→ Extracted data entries
_ _ _ _ _ _ _

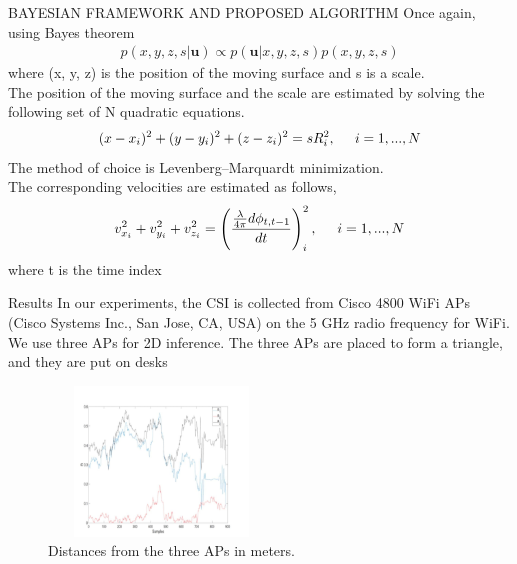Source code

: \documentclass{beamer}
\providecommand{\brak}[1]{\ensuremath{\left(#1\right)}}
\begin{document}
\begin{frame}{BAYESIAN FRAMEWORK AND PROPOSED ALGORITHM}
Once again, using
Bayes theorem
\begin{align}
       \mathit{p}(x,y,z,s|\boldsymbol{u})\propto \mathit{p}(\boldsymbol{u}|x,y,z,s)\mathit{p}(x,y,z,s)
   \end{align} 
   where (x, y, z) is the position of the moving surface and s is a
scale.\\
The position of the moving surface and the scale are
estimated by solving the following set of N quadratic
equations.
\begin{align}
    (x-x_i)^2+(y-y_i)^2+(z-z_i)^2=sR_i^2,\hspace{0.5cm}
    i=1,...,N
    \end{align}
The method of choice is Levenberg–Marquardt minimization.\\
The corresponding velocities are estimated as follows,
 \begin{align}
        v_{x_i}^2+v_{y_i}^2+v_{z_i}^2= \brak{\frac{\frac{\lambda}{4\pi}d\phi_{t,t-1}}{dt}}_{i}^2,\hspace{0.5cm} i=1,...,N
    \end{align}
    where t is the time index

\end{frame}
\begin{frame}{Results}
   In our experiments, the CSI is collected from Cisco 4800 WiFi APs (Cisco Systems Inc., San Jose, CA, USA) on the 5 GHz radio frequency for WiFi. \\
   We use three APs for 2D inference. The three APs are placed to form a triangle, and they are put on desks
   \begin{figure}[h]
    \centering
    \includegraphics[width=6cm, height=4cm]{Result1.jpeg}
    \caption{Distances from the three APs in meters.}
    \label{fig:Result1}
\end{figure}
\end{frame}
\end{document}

_ _ _ _ _ _ _

→ Aim of the exercise
Whichever lines of the data include the word "begin", pull them out.

→ Completed task
\begin{document}
\begin{frame}{BAYESIAN FRAMEWORK AND PROPOSED ALGORITHM}
\begin{align}
\begin{align}
 \begin{align}
\begin{frame}{Results}
   \begin{figure}[h]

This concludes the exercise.